PROBLEM STATEMENT
Among the entries below, find each line with "自编码器" and show it.

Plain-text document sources
────────────────────────────────────────

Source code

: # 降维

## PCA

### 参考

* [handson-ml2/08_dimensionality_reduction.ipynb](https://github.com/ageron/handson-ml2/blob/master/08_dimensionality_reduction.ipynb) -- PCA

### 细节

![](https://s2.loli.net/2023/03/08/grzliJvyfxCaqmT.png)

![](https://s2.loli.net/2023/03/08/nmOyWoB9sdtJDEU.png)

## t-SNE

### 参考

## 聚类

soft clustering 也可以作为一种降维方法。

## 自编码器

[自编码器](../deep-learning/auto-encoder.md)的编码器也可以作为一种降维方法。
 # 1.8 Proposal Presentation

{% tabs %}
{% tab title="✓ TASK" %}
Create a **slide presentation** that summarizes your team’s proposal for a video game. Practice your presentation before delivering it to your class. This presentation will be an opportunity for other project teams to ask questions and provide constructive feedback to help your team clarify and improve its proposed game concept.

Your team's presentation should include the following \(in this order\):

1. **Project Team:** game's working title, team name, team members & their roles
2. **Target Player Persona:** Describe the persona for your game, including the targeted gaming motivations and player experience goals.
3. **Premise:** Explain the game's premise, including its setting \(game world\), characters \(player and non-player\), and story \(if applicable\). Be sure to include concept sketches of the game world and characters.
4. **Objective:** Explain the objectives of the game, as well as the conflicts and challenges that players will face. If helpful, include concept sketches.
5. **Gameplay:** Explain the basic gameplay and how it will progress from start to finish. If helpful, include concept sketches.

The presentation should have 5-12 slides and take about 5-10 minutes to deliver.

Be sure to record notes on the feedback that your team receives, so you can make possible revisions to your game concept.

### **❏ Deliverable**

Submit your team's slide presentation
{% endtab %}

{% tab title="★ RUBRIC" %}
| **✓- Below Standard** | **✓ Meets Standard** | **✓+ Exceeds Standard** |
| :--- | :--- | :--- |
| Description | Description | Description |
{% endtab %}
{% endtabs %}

────────────────────────────────────────

WRITTEN REPLY
## 自编码器
[自编码器](../deep-learning/auto-encoder.md)的编码器也可以作为一种降维方法。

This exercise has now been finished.